世界経済が後退に陥り、また金融市場が不安定になる際に、中央銀行が再び国債買い入れを増加させれば、流動性を極度に低下させることで国債市場に混乱を生じさせ、金融システムや経済をより不安定にさせてしまう可能性があります。中央銀行はこうしたリスクを十分に認識しているため、仮に景気後退が生じても国債買い入れを再び大幅に拡大させることには慎重でしょう。
米国でマイナス金利政策の導入は難しい
一方、米国では、政策金利に頭打ち感が広がってきました。FRB(米連邦準備制度理事会)のパウエル議長が、政策金利は経済に中立的な水準に近づいてきた、との考えを示唆したことがきっかけです。過去1年間、FRBは年8回開かれるFOMC(米連邦公開市場委員会)で、1回おきに0.25%ずつの政策金利引き上げを着実に実施してきました。パウエル議長は、こうした安定的な政策姿勢が2019年も続くと決めつけることがないようにと、金融市場にあらかじめ注意を促したのです。

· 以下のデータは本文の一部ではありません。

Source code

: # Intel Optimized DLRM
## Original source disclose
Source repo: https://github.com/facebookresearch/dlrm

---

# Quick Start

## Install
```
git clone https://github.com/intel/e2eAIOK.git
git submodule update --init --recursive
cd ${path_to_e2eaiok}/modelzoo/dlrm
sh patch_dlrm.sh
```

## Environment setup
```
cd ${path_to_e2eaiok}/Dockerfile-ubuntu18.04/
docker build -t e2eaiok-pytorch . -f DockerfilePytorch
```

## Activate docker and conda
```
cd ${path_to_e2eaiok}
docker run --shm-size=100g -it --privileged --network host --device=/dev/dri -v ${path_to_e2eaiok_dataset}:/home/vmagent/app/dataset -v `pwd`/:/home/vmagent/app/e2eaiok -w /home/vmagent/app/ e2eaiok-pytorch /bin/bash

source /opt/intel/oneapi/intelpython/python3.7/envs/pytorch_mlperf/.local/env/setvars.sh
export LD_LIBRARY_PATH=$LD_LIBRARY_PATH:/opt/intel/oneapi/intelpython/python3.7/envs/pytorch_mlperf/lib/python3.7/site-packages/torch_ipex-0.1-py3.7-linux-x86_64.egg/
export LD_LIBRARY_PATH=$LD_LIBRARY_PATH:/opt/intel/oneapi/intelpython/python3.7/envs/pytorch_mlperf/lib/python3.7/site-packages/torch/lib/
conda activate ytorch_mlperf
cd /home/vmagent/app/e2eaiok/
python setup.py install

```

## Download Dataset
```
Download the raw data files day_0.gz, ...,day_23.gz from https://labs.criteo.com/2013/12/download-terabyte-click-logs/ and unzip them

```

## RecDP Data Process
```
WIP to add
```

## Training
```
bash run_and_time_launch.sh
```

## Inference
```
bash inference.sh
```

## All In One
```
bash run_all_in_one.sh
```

仮に、政策金利が3%程度で頭打ちとなる場合、米国でもマイナス金利政策を導入しない限りは、景気後退が生じた際の政策金利引き下げ余地が3%程度しかないことになります。これは、過去の9回の景気後退時の政策金利引き下げ幅の平均5.5%程度と比べて明らかに小さいものです。2007年の前回景気後退時には5.0%でした。
他方で、米国が日本やECBのように、マイナス金利政策を導入する可能性は限られます。その最大の障害となるのは、FRBが銀行に対してマイナスの当座預金金利を押し付ける権限を持っているか否か、という法的な問題です。連邦準備銀行法の条文では、「FRBは準備預金に対する金利を銀行に支払うことができる」とされているだけで、その金利をマイナスにする、つまり銀行がFRBに金利を支払うことが認められるか否かは明確でありません。
主要国の中で最も金融政策の正常化が進んでいる米国でさえも、このように、次の景気後退の際に金融緩和で対応できる余地はかなり小さい状況です。日本や欧州など他の主要国についてはなおさらです。このように、主要国で景気後退時に金融緩和で対応できる余地が小さいことが、来年以降の世界経済の見通しを一段と厳しいものとしているのです。